═════ Information provided ═════
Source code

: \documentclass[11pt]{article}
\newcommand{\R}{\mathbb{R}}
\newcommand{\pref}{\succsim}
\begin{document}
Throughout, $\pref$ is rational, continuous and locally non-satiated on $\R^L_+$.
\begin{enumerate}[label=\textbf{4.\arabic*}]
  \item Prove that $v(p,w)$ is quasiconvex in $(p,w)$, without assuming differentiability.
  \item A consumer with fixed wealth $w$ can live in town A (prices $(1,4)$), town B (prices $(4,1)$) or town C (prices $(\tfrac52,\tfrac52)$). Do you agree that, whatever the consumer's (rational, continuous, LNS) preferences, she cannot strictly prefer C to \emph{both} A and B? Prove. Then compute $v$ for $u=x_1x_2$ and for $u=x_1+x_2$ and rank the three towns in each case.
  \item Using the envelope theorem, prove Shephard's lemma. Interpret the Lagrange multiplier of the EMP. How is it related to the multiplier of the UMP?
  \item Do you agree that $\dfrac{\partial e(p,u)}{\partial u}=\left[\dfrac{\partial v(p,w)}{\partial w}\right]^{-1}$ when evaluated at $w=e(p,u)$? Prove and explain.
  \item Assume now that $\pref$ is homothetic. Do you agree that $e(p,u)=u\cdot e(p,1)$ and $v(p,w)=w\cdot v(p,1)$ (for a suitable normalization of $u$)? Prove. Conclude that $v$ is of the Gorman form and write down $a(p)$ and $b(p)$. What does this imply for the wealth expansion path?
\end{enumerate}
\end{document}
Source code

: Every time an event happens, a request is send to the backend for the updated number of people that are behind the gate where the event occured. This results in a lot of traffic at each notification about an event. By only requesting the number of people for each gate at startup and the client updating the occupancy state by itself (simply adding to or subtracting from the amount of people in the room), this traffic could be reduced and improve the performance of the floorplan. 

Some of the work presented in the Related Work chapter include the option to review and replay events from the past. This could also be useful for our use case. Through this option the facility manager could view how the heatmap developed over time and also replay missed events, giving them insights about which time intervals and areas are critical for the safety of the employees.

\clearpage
═════
═════ Information provided ═════
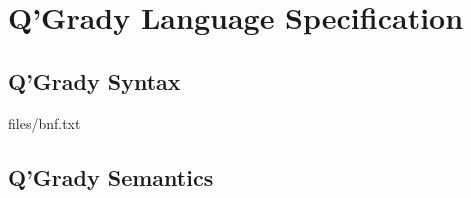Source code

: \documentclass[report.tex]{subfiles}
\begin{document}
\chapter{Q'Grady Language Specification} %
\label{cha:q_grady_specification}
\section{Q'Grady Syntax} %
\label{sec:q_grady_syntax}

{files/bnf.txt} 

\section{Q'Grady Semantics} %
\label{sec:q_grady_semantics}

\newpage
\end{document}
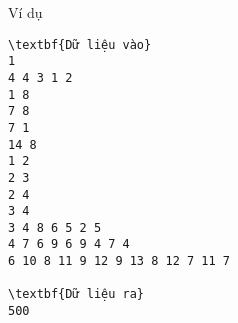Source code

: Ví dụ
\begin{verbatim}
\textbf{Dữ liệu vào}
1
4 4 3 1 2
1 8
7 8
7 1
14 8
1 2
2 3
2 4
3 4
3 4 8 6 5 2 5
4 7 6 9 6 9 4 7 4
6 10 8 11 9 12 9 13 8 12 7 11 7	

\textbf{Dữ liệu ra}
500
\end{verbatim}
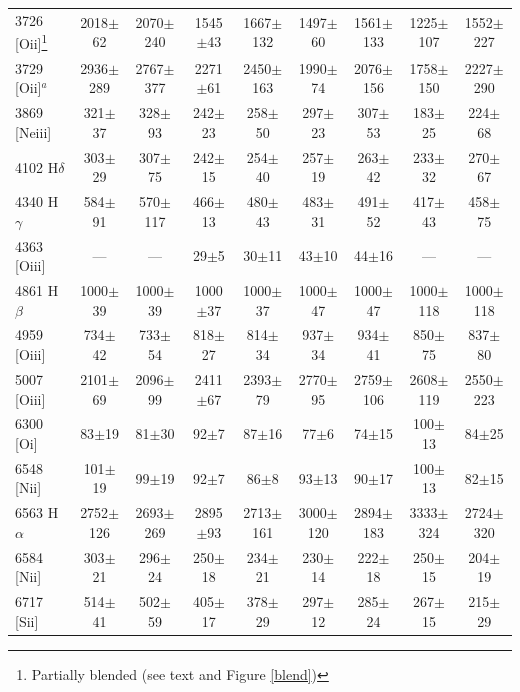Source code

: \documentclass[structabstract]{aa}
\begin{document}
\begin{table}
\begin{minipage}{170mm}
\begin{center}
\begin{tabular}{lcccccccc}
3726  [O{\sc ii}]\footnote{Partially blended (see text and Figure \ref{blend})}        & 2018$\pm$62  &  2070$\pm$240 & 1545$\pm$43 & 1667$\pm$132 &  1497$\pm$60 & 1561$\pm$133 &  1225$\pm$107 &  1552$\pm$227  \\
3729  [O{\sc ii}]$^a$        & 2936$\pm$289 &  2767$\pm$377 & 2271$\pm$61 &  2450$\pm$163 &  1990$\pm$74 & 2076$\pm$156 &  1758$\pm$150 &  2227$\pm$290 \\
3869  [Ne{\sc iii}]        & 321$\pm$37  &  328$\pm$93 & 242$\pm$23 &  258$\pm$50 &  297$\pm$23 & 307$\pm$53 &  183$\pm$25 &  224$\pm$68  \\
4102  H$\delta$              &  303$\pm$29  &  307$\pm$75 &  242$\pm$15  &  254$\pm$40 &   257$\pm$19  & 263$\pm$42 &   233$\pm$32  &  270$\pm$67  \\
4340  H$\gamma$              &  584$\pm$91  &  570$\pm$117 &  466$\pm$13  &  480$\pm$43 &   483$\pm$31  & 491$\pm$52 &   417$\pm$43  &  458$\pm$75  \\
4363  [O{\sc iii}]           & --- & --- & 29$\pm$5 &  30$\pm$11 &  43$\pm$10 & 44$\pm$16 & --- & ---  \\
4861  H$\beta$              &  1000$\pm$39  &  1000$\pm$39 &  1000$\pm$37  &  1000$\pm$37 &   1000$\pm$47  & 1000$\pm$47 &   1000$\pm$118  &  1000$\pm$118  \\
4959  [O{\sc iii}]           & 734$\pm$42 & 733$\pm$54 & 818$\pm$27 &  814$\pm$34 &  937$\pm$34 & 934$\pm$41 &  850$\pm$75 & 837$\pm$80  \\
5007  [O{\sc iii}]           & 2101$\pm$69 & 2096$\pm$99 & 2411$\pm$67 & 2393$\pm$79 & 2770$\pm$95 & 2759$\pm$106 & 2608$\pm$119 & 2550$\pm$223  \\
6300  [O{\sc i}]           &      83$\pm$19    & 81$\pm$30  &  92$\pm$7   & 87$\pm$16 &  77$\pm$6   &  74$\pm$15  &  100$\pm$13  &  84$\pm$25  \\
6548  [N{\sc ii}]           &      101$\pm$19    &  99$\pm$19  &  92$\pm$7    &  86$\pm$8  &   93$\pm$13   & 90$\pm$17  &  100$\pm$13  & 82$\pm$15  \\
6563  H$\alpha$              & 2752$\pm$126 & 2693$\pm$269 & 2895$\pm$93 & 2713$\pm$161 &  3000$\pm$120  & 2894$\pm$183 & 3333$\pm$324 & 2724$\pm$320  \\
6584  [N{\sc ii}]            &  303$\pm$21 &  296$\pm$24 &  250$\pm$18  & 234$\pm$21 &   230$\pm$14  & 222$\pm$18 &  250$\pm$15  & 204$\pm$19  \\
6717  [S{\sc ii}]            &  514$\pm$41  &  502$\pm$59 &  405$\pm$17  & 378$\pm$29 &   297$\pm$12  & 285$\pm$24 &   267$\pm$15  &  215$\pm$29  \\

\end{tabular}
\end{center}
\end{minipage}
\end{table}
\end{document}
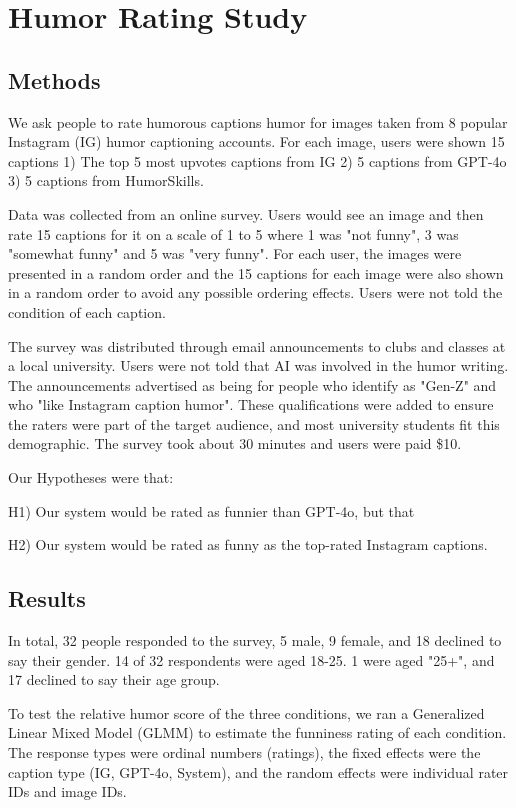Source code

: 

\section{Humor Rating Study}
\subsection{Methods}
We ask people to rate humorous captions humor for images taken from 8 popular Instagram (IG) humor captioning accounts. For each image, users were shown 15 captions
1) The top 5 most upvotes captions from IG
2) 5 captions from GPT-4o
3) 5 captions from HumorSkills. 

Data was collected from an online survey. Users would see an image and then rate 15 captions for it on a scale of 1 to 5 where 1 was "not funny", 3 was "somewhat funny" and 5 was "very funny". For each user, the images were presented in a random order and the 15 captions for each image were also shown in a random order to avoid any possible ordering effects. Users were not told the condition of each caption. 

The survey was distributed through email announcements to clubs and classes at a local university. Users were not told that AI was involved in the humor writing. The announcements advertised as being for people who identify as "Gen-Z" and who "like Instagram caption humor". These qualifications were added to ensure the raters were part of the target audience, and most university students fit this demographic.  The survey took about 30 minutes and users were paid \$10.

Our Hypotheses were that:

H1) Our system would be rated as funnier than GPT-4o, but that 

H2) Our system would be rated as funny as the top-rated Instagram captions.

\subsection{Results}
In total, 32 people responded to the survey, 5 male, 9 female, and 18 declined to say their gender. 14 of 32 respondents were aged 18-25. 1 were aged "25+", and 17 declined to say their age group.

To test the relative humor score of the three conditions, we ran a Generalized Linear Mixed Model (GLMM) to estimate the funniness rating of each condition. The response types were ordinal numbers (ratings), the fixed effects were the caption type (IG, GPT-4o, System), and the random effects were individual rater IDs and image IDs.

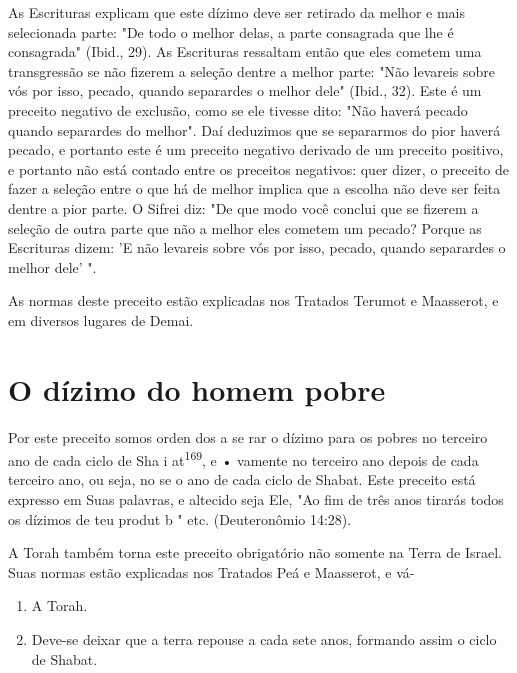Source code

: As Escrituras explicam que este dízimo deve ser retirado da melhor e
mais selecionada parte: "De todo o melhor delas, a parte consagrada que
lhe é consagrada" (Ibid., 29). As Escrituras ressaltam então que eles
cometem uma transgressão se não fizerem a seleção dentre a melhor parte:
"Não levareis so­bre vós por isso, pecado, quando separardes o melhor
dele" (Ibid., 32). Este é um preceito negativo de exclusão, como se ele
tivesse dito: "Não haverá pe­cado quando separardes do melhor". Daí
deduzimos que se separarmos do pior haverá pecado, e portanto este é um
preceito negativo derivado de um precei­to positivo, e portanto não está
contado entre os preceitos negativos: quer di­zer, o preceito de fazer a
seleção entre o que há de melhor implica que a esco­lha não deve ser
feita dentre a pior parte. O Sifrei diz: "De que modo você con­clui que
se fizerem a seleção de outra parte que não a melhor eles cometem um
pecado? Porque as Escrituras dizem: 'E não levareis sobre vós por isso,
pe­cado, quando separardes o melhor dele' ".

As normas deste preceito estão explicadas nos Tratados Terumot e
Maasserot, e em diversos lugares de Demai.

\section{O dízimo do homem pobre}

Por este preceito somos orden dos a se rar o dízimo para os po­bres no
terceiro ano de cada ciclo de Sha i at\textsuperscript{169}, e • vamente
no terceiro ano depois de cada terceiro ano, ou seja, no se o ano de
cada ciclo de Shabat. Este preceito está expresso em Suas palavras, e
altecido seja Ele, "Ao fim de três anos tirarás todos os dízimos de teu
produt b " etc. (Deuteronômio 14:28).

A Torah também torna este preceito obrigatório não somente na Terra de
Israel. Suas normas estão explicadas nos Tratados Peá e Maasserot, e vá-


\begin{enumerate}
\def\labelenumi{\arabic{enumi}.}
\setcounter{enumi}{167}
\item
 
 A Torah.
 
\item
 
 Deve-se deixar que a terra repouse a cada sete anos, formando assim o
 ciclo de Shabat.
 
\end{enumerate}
═════
═════ Information provided ═════
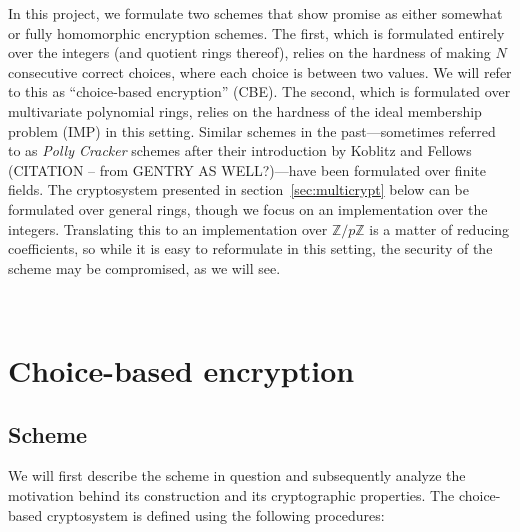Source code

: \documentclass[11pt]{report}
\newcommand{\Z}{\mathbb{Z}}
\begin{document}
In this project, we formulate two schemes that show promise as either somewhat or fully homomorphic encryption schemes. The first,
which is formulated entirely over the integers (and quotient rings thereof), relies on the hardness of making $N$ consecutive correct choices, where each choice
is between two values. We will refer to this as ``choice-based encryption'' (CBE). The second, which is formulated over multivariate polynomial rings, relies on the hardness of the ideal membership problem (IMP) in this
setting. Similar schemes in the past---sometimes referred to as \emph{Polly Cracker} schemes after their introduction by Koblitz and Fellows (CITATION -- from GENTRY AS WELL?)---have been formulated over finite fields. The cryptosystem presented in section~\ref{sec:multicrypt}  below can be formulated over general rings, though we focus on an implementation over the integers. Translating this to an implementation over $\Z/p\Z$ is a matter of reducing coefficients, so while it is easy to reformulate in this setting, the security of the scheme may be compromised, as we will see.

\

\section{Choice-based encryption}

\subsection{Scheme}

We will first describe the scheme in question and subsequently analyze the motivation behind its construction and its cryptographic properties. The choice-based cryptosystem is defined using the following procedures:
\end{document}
═════
== What this task involves ==
All lines in the data above from the one with "2767$\pm$377 & 2271$\pm$61" through the one with "328$\pm$93 & 242$\pm$23" must be repeated exactly, and no others.

== Response below ==
3729  [O{\sc ii}]$^a$        & 2936$\pm$289 &  2767$\pm$377 & 2271$\pm$61 &  2450$\pm$163 &  1990$\pm$74 & 2076$\pm$156 &  1758$\pm$150 &  2227$\pm$290 \\
3869  [Ne{\sc iii}]        & 321$\pm$37  &  328$\pm$93 & 242$\pm$23 &  258$\pm$50 &  297$\pm$23 & 307$\pm$53 &  183$\pm$25 &  224$\pm$68  \\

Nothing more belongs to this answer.